Below, I install my own implementation of Professor Boonstra's "memoize DataFrame to disk" feature. The source code can be found at [github.com/ethho/memoize](https://github.com/ethho/memoize).

In [1]:
!python3 -m pip install --quiet git+https://github.com/ethho/memoize.git

In [2]:
import json
import re
import os
from glob import glob
from dataclasses import dataclass
from typing import List, Dict, Tuple, Optional
import matplotlib.pyplot as plt
import pandas as pd
import numpy as np
from scipy.stats import norm, probplot
import quandl
import functools
import plotly.express as px
import plotly.graph_objects as go
from memoize.dataframe import memoize_df

%matplotlib inline
pd.options.display.float_format = '{:,.4f}'.format

DARK_MODE = False
# TODO

# 20230217_hw6_ho_ethan_12350006

@mpcs
@finm33550

Ethan Ho 2/17/2023

----

## Configuration & Helper Functions

The following cell contains helper functions and configuration options that I will use in this notebook.

In [5]:
def get_secrets(fp='./secrets.json'):
    """
    Reads secret values such as API keys from a JSON-formatted file at `fp`.
    """
    with open(fp, 'r') as f:
        data = json.load(f)
    return data

def get_quandl_api_key() -> str:
    """
    Returns Quandl API key stored in secrets.json.
    """
    secrets = get_secrets()
    key = secrets.get('NASTAQ_DATA_API_KEY')
    assert key, f"NASTAQ_DATA_API_KEY field in secrets.json is empty or does not exist"
    return key

def strip_str_dtypes(df: pd.DataFrame) -> pd.DataFrame:
    """
    Given a DataFrame, strips values in columns with string or object
    dtype. I noticed that this was an issue when I saw some m_ticker values
    like "AAPL       " with trailing whitespace.
    """
    for col in df.columns:
        if pd.api.types.is_string_dtype(df[col]) or pd.api.types.is_object_dtype(df[col]):
            df[col] = df[col].str.strip()
    return df

@memoize_df(cache_dir='data/memoize', cache_lifetime_days=None)
def fetch_quandl_table(
    name, start_date, end_date, **kw
) -> pd.DataFrame:
    df = quandl.get_table(
        name,
        date={'gte': start_date, 'lte': end_date},
        api_key=get_quandl_api_key(),
        paginate=True,
        **kw
    )
    df['date'] = pd.to_datetime(df['date'])
    df.sort_values(by='date', inplace=True)
    df.reset_index(inplace=True)
    return df

@memoize_df(cache_dir='data/memoize', cache_lifetime_days=None)
def fetch_quandl_quotemedia_prices(
    start_date, end_date, ticker
) -> pd.DataFrame:
    return fetch_quandl_table(
        name= 'QUOTEMEDIA/PRICES',
        start_date=start_date,
        end_date=end_date,
        ticker=ticker,
    )

def unique_index_keys(df, level=0) -> List[str]:
    return df.index.get_level_values(level=level).unique().tolist()

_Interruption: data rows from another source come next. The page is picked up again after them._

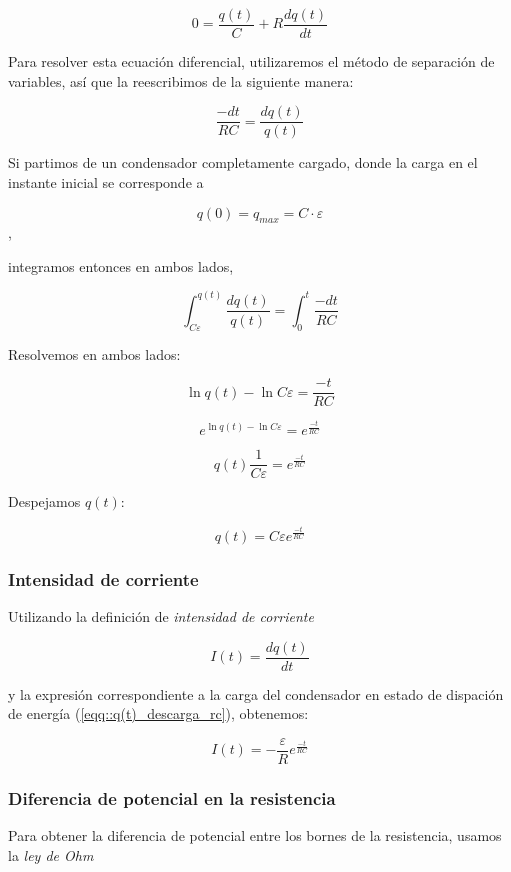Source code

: \documentclass[../main.tex]{subfiles}
\begin{document}
$$0 = \frac{q(t)}{C} + R\frac{d q(t)}{d t}$$

Para resolver esta ecuación diferencial, utilizaremos el método de separación de variables, así que la reescribimos de la siguiente manera:

$$\frac{-d t}{RC} = \frac{d q(t)}{q(t)}$$

Si partimos de un condensador completamente cargado, donde la carga en el instante inicial se corresponde a 

$$q(0) = q_{max} = C \cdot \varepsilon$$,

integramos entonces en ambos lados,

$$\int_{C\varepsilon}^{q(t)} \frac{d q(t)}{q(t)}  = \int_{0}^{t} \frac{-d t}{RC} $$

Resolvemos en ambos lados:


$$\ln{q(t)} - \ln{C\varepsilon} = \frac{-t}{RC}$$

{\large
$$ e^{\ln{q(t)} - \ln{C\varepsilon}} = e^{\frac{-t}{RC}}$$ }

$$q(t)\frac{1}{C\varepsilon} = e^{\frac{-t}{RC}} $$

Despejamos $q(t)$:

\begin{equation}
    q(t) = C \varepsilon e^{\frac{-t}{RC}}
    \label{eqq::q(t)_descarga_rc}
\end{equation}


\subsubsection{Intensidad de corriente}
\label{part::descarga_condensador_2}
Utilizando la definición de \textit{intensidad de corriente}

$$I(t) = \frac{d q(t)}{d t}$$

y la expresión correspondiente a la carga del condensador en estado de dispación de energía (\ref{eqq::q(t)_descarga_rc}), obtenemos:

\begin{equation}
    I(t) = -\frac{\varepsilon}{R} e^{\frac{-t}{RC}} 
\end{equation}



\subsubsection{Diferencia de potencial en la resistencia}
\label{part::descarga_condensador_3}
Para obtener la diferencia de potencial entre los bornes de la resistencia, usamos la \textit{ley de Ohm}
\end{document}
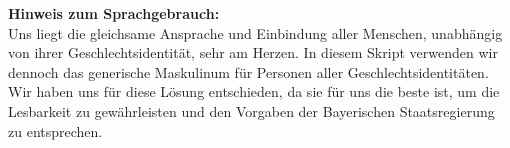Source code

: \documentclass[11pt,a4paper]{book}
\begin{document}
\lipsum[2]

\vfill
\textbf{Hinweis zum Sprachgebrauch:} \\
Uns liegt die gleichsame Ansprache und Einbindung aller Menschen, unabhängig von ihrer Geschlechtsidentität, sehr am Herzen. In diesem Skript verwenden wir dennoch das generische Maskulinum für Personen aller Geschlechtsidentitäten. Wir haben uns für diese Lösung entschieden, da sie für uns die beste ist, um die Lesbarkeit zu gewährleisten und den Vorgaben der Bayerischen Staatsregierung zu entsprechen.



\tableofcontents
\newpage

\restoregeometry %






\printbibliography


\end{document}
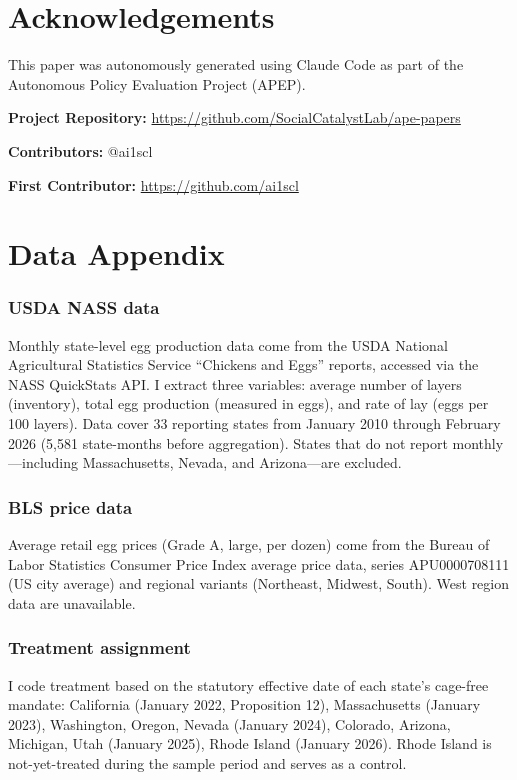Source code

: \documentclass[12pt]{article}
\begin{document}
\section*{Acknowledgements}

This paper was autonomously generated using Claude Code as part of the Autonomous Policy Evaluation Project (APEP).

\noindent\textbf{Project Repository:} \url{https://github.com/SocialCatalystLab/ape-papers}

\noindent\textbf{Contributors:} @ai1scl

\noindent\textbf{First Contributor:} \url{https://github.com/ai1scl}

\label{apep_main_text_end}
\newpage


\newpage
\appendix

\section{Data Appendix}

\subsubsection*{USDA NASS data} Monthly state-level egg production data come from the USDA National Agricultural Statistics Service ``Chickens and Eggs'' reports, accessed via the NASS QuickStats API. I extract three variables: average number of layers (inventory), total egg production (measured in eggs), and rate of lay (eggs per 100 layers). Data cover 33 reporting states from January 2010 through February 2026 (5,581 state-months before aggregation). States that do not report monthly---including Massachusetts, Nevada, and Arizona---are excluded.

\subsubsection*{BLS price data} Average retail egg prices (Grade A, large, per dozen) come from the Bureau of Labor Statistics Consumer Price Index average price data, series APU0000708111 (US city average) and regional variants (Northeast, Midwest, South). West region data are unavailable.

\subsubsection*{Treatment assignment} I code treatment based on the statutory effective date of each state's cage-free mandate: California (January 2022, Proposition 12), Massachusetts (January 2023), Washington, Oregon, Nevada (January 2024), Colorado, Arizona, Michigan, Utah (January 2025), Rhode Island (January 2026). Rhode Island is not-yet-treated during the sample period and serves as a control.
\end{document}
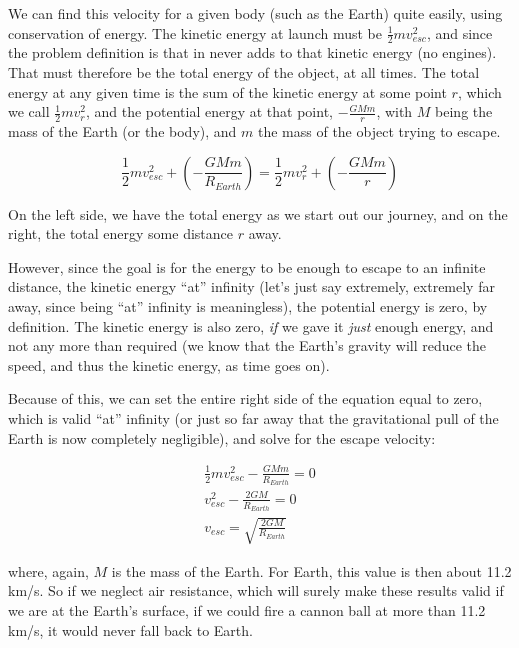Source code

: \documentclass[12pt,a4paper]{report}
\begin{document}
We can find this velocity for a given body (such as the Earth) quite easily, using conservation of energy. The kinetic energy at launch must be $\displaystyle \frac{1}{2} m v_{esc}^2$, and since the problem definition is that in never adds to that kinetic energy (no engines). That must therefore be the total energy of the object, at all times. The total energy at any given time is the sum of the kinetic energy at some point $r$, which we call $\displaystyle \frac{1}{2} m v_r^2$, and the potential energy at that point, $\displaystyle - \frac{G M m}{r}$, with $M$ being the mass of the Earth (or the body), and $m$ the mass of the object trying to escape.

\begin{equation}
\frac{1}{2} m v_{esc}^2 + \left(-\frac{G M m}{R_{Earth}}\right) = \frac{1}{2} m v_r^2 + \left(-\frac{G M m}{r}\right)
\end{equation}

On the left side, we have the total energy as we start out our journey, and on the right, the total energy some distance $r$ away.

However, since the goal is for the energy to be enough to escape to an infinite distance, the kinetic energy ``at'' infinity (let's just say extremely, extremely far away, since being ``at'' infinity is meaningless), the potential energy is zero, by definition. The kinetic energy is also zero, \emph{if} we gave it \emph{just} enough energy, and not any more than required (we know that the Earth's gravity will reduce the speed, and thus the kinetic energy, as time goes on).

Because of this, we can set the entire right side of the equation equal to zero, which is valid ``at'' infinity (or just so far away that the gravitational pull of the Earth is now completely negligible), and solve for the escape velocity:

\begin{align}
\frac{1}{2} m v_{esc}^2 -\frac{G M m}{R_{Earth}} = 0\\
v_{esc}^2 -\frac{2 G M}{R_{Earth}} = 0\\
v_{esc} = \sqrt{\frac{2 G M}{R_{Earth}}}
\end{align}

where, again, $M$ is the mass of the Earth. For Earth, this value is then about 11.2 km/s. So if we neglect air resistance, which will surely make these results valid if we are at the Earth's surface, if we could fire a cannon ball at more than 11.2 km/s, it would never fall back to Earth.
\end{document}
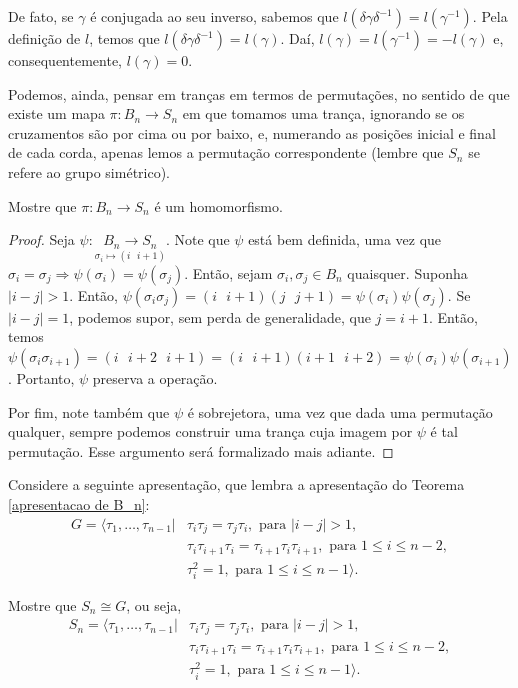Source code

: 	\par\vspace{0.3cm} De fato, se $\gamma$ é conjugada ao seu inverso, sabemos que $l(\delta\gamma\delta^{-1}) 
	= l(\gamma^{-1})$. Pela definição de $l$, temos que $l(\delta\gamma\delta^{-1}) = l(\gamma)$. Daí, 
	$l(\gamma) = l(\gamma^{-1}) = -l(\gamma)$ e, consequentemente, $l(\gamma) = 0$.
	
	\par\vspace{0.3cm} Podemos, ainda, pensar em tranças em termos de permutações, no sentido de que existe 
	um mapa $\pi: B_n\to S_n$ em que tomamos uma trança, ignorando se os cruzamentos são por cima ou por baixo, 
	e, numerando as posições inicial e final de cada corda, apenas lemos a permutação correspondente 
	(lembre que $S_n$ se refere ao grupo simétrico).
	\begin{lemma}
	\label{B_n iso S_n}
		Mostre que $\pi: B_n\to S_n$ é um homomorfismo.
	\end{lemma}
	\begin{proof}
		Seja $\psi:\underset{\sigma_i\mapsto(i\text{ }i+1)}{B_n\to S_n}$. Note que $\psi$ está bem definida, 
		uma vez que $\sigma_i=\sigma_j\Rightarrow\psi(\sigma_i)=\psi(\sigma_j)$. Então, sejam 
		$\sigma_i,\sigma_j\in B_n$ quaisquer. Suponha $|i-j|>1$. Então, 
		$\psi(\sigma_i\sigma_j)=(i\text{ } i+1)(j\text{ } j+1)=\psi(\sigma_i)\psi(\sigma_j)$. Se 
		$|i-j|=1$, podemos supor, sem perda de generalidade, que $j=i+1$. Então, temos
		$\psi(\sigma_i\sigma_{i+1})=(i\text{ } i+2\text{ } i+1)=(i\text{ } i+1)(i+1\text{ }
		i+2)=\psi(\sigma_i)\psi(\sigma_{i+1})$. Portanto, $\psi$ preserva a operação. 
		
		\par\vspace{0.3cm} Por fim, note também que $\psi$ é sobrejetora, uma vez que dada uma permutação 
		qualquer, sempre podemos construir uma trança cuja imagem por $\psi$ é tal permutação. Esse argumento 
		será formalizado mais adiante.
	\end{proof}
	\begin{lemma}
	\label{apresentacao de S_n}
		Considere a seguinte apresentação, que lembra a apresentação do Teorema \eqref{apresentacao de B_n}:
		\begin{align*} 
		G = 
		\langle \tau_1,\dots,\tau_{n-1} | &\tau_i\tau_j = \tau_j\tau_i, \text{ para }|i - j|>1,\\
		&\tau_i\tau_{i+1}\tau_i = \tau_{i+1}\tau_i\tau_{i+1}, \text{ para } 1\leq i\leq n-2, \\ 
		&\tau_i^2 = 1, \text{ para }1\leq i\leq n-1\rangle. 
		\end{align*}
		\par\vspace{0.3cm} Mostre que $S_n\cong G$, ou seja, 
		\begin{align*} 
		S_n 
		= \langle \tau_1,\dots,\tau_{n-1} | &\tau_i\tau_j = \tau_j\tau_i, \text{ para }|i - j|>1,\\
		&\tau_i\tau_{i+1}\tau_i = \tau_{i+1}\tau_i\tau_{i+1}, \text{ para } 1\leq i\leq n-2, \\ 
		&\tau_i^2 = 1, \text{ para }1\leq i\leq n-1\rangle. 
		\end{align*}
	\end{lemma}
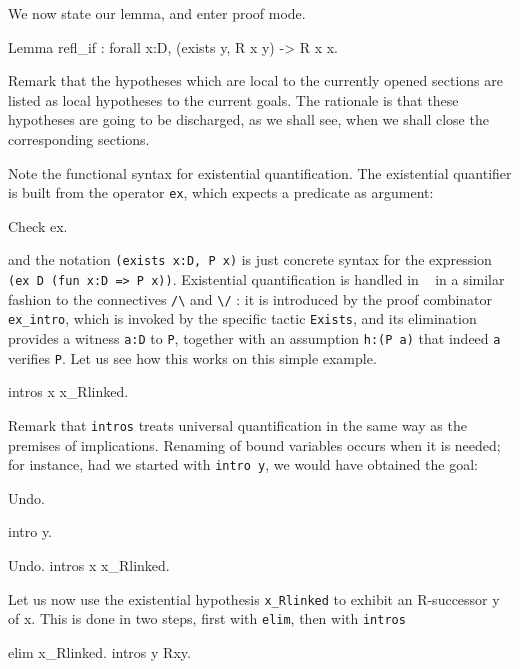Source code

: \documentclass[11pt,a4paper]{book}
\begin{document}
We now state our lemma, and enter proof mode.
\begin{coq_example}
Lemma refl_if : forall x:D, (exists y, R x y) -> R x x.
\end{coq_example}

Remark that the hypotheses which are local to the currently opened sections
are listed as local hypotheses to the current goals.
The rationale is that these hypotheses are going to be discharged, as we
shall see, when we shall close the corresponding sections.

Note the functional syntax for existential quantification. The existential
quantifier is built from the operator \verb:ex:, which expects a 
predicate as argument:
\begin{coq_example}
Check ex.
\end{coq_example}
and the notation \verb+(exists x:D, P x)+ is just concrete syntax for 
the expression \verb+(ex D (fun x:D => P x))+. 
Existential quantification is handled in \Coq~ in a similar
fashion to the connectives \verb:/\: and \verb:\/: : it is introduced by
the proof combinator \verb:ex_intro:, which is invoked by the specific 
tactic \verb:Exists:, and its elimination provides a witness \verb+a:D+ to
\verb:P:, together with an assumption \verb+h:(P a)+ that indeed \verb+a+
verifies \verb:P:. Let us see how this works on this simple example.
\begin{coq_example}
intros x x_Rlinked.
\end{coq_example}

Remark that \verb:intros: treats universal quantification in the same way
as the premises of implications. Renaming of bound variables occurs
when it is needed; for instance, had we started with \verb:intro y:,
we would have obtained the goal:
\begin{coq_eval}
Undo.
\end{coq_eval}
\begin{coq_example}
intro y.
\end{coq_example}
\begin{coq_eval}
Undo.
intros x x_Rlinked.
\end{coq_eval}

Let us now use the existential hypothesis \verb:x_Rlinked: to 
exhibit an R-successor y of x. This is done in two steps, first with
\verb:elim:, then with \verb:intros:

\begin{coq_example}
elim x_Rlinked.
intros y Rxy.
\end{coq_example}
\end{document}
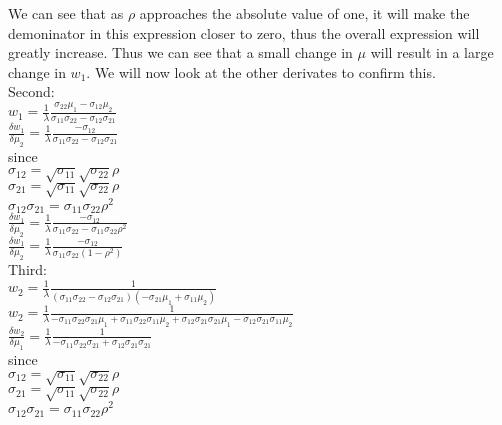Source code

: \documentclass[11pt]{article}
\begin{document}
We can see that as $\rho$ approaches the absolute value of one, it will make the demoninator in this expression closer to zero, thus the overall expression will greatly increase. Thus we can see that a small change in $\mu$ will result in a large change in $w_{1}$. We will now look at the other derivates to confirm this.\\

Second:\\
$w_{1} = \frac{1}{\lambda} \frac{\sigma_{22} \mu_{1} - \sigma_{12} \mu_{2}}{\sigma_{11}\sigma_{22} - \sigma_{12}\sigma_{21}}$\\
$\frac{\delta w_{1}}{\delta \mu_{2}} = \frac{1}{\lambda} \frac{-\sigma_{12}}{\sigma_{11}\sigma_{22} - \sigma_{12}\sigma_{21}}$\\

since\\
$\sigma_{12} = \sqrt{\sigma_{11}} \sqrt{\sigma_{22}} \rho$\\
$\sigma_{21} = \sqrt{\sigma_{11}} \sqrt{\sigma_{22}} \rho$\\
$\sigma_{12} \sigma_{21} = \sigma_{11} \sigma_{22} \rho^{2}$\\

$\frac{\delta w_{1}}{\delta \mu_{2}} = \frac{1}{\lambda} \frac{-\sigma_{12}}{\sigma_{11}\sigma_{22} - \sigma_{11}\sigma_{22} \rho^{2}}$\\
$\frac{\delta w_{1}}{\delta \mu_{2}} = \frac{1}{\lambda} \frac{-\sigma_{12}}{\sigma_{11}\sigma_{22} (1 - \rho^{2})}$\\

Third:\\
$w_{2} = \frac{1}{\lambda} \frac{1}{(\sigma_{11}\sigma_{22} - \sigma_{12}\sigma_{21})(-\sigma_{21} \mu_{1} + \sigma_{11} \mu_{2})}$\\
$w_{2} = \frac{1}{\lambda} \frac{1}{-\sigma_{11}\sigma_{22}\sigma_{21}\mu_{1} + \sigma_{11}\sigma_{22}\sigma_{11}\mu_{2} + \sigma_{12}\sigma_{21}\sigma_{21}\mu_{1} - \sigma_{12}\sigma_{21}\sigma_{11}\mu_{2}}$\\
$\frac{\delta w_{2}}{\delta \mu_{1}} = \frac{1}{\lambda} \frac{1}{-\sigma_{11}\sigma_{22}\sigma_{21} + \sigma_{12}\sigma_{21}\sigma_{21}}$\\

since\\
$\sigma_{12} = \sqrt{\sigma_{11}} \sqrt{\sigma_{22}} \rho$\\
$\sigma_{21} = \sqrt{\sigma_{11}} \sqrt{\sigma_{22}} \rho$\\
$\sigma_{12} \sigma_{21} = \sigma_{11} \sigma_{22} \rho^{2}$\\
\end{document}
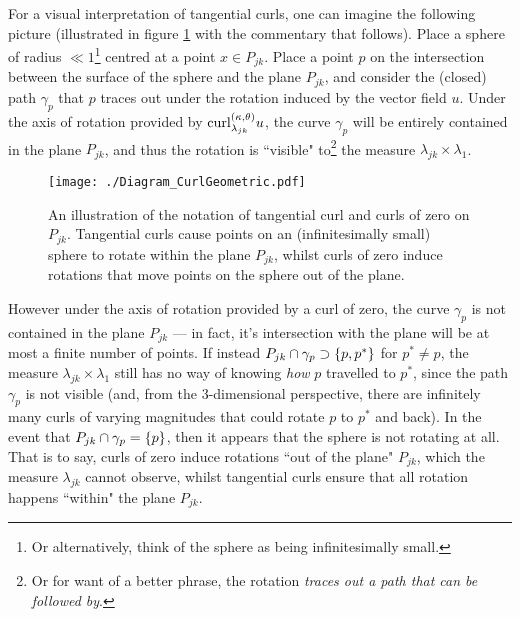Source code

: For a visual interpretation of tangential curls, one can imagine the following picture (illustrated in figure \ref{fig:Diagram_CurlGeometric} with the commentary that follows).
Place a sphere of radius $\ll 1$\footnote{Or alternatively, think of the sphere as being infinitesimally small.} centred at a point $x\in P_{jk}$.
Place a point $p$ on the intersection between the surface of the sphere and the plane $P_{jk}$, and consider the (closed) path $\gamma_p$ that $p$ traces out under the rotation induced by the vector field $u$.
Under the axis of rotation provided by $\mathrm{curl}_{\lambda_{jk}}^{\left( \kappa, \theta \right)}u$, the curve $\gamma_p$ will be entirely contained in the plane $P_{jk}$, and thus the rotation is ``visible" to\footnote{Or for want of a better phrase, the rotation \emph{traces out a path that can be followed by}.} the measure $\lambda_{jk}\times\lambda_1$.
\begin{figure}[b!]
	\centering
	\texttt{[image: ./Diagram\_CurlGeometric.pdf]}
	\caption[Geometric interpretation of tangential curls with respect to $\dddmes$.]{\label{fig:Diagram_CurlGeometric} An illustration of the notation of tangential curl and curls of zero on $P_{jk}$. Tangential curls cause points on an (infinitesimally small) sphere to rotate within the plane $P_{jk}$, whilst curls of zero induce rotations that move points on the sphere out of the plane.}
\end{figure}
However under the axis of rotation provided by a curl of zero, the curve $\gamma_p$ is not contained in the plane $P_{jk}$ --- in fact, it's intersection with the plane will be at most a finite number of points.
If instead $P_{jk}\cap\gamma_p\supset\left\{ p,p^* \right\}$ for $p^*\neq p$, the measure $\lambda_{jk}\times\lambda_1$ still has no way of knowing \emph{how} $p$ travelled to $p^*$, since the path $\gamma_p$ is not visible (and, from the 3-dimensional perspective, there are infinitely many curls of varying magnitudes that could rotate $p$ to $p^*$ and back).
In the event that $P_{jk}\cap\gamma_p=\left\{ p \right\}$, then it appears that the sphere is not rotating at all.
That is to say, curls of zero induce rotations ``out of the plane" $P_{jk}$, which the measure $\lambda_{jk}$ cannot observe, whilst tangential curls ensure that all rotation happens ``within" the plane $P_{jk}$.

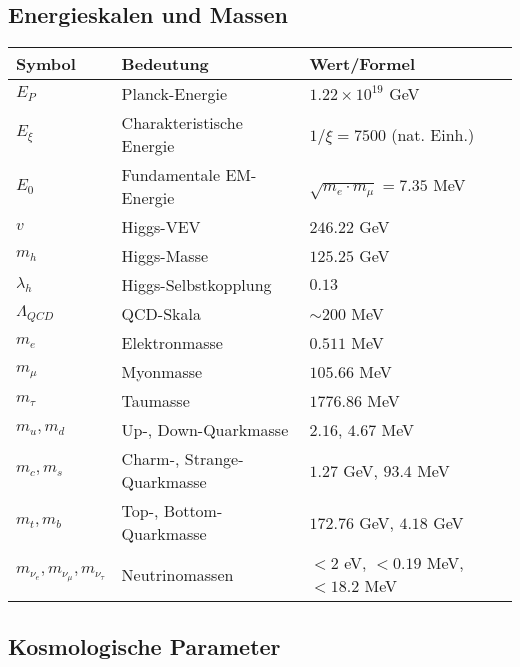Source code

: \documentclass[12pt,a4paper]{article}
\begin{document}
	\subsection{Energieskalen und Massen}
	
	\begin{longtable}{lll}
		\toprule
		\textbf{Symbol} & \textbf{Bedeutung} & \textbf{Wert/Formel} \\
		\midrule
		$E_P$ & Planck-Energie & $1.22 \times 10^{19}$ GeV \\
		$E_\xi$ & Charakteristische Energie & $1/\xi = 7500$ (nat. Einh.) \\
		$E_0$ & Fundamentale EM-Energie & $\sqrt{m_e \cdot m_\mu} = 7.35$ MeV \\
		$v$ & Higgs-VEV & $246.22$ GeV \\
		$m_h$ & Higgs-Masse & $125.25$ GeV \\
		$\lambda_h$ & Higgs-Selbstkopplung & $0.13$ \\
		$\Lambda_{QCD}$ & QCD-Skala & $\sim 200$ MeV \\
		$m_e$ & Elektronmasse & $0.511$ MeV \\
		$m_\mu$ & Myonmasse & $105.66$ MeV \\
		$m_\tau$ & Taumasse & $1776.86$ MeV \\
		$m_u, m_d$ & Up-, Down-Quarkmasse & $2.16$, $4.67$ MeV \\
		$m_c, m_s$ & Charm-, Strange-Quarkmasse & $1.27$ GeV, $93.4$ MeV \\
		$m_t, m_b$ & Top-, Bottom-Quarkmasse & $172.76$ GeV, $4.18$ GeV \\
		$m_{\nu_e}, m_{\nu_\mu}, m_{\nu_\tau}$ & Neutrinomassen & $< 2$ eV, $< 0.19$ MeV, $< 18.2$ MeV \\
		\bottomrule
	\end{longtable}
	
	\subsection{Kosmologische Parameter}
	
\end{document}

def get_next_day_of_week(date, day_of_week: int) -> str:
    """
    Monday = 0, Wednesday = 2
    """
    as_dt = pd.to_datetime(date)
    days_until = (day_of_week - as_dt.day_of_week) % 7
    out_dt = as_dt + pd.to_timedelta(days_until, 'D')
    return out_dt.strftime('%Y-%m-%d')

# Fetch Data

First, let's set our time indices. We choose to trade weekly on Wednesdays, and skip the week if the Wednesday falls on a holiday.

In [154]:
start_date = '2017-12-23'
end_date = '2022-12-30'

daily_idx = pd.date_range(start_date, end_date)
first_wed = get_next_day_of_week(start_date, 2)
wed_idx_w_holidays = pd.date_range(first_wed, end_date, freq='7D')
assert all(date.day_of_week == 2 for date in wed_idx_w_holidays)

wed_idx = [
    date for date in wed_idx_w_holidays
    if date not in pd.to_datetime([
        # Remove Wednesdays that fall on holidays
        '2012-12-26', '2013-12-25', '2014-01-01', '2018-12-26',
        '2019-12-25', '2020-01-01',
    ])
]
assert len(wed_idx_w_holidays) > len(wed_idx)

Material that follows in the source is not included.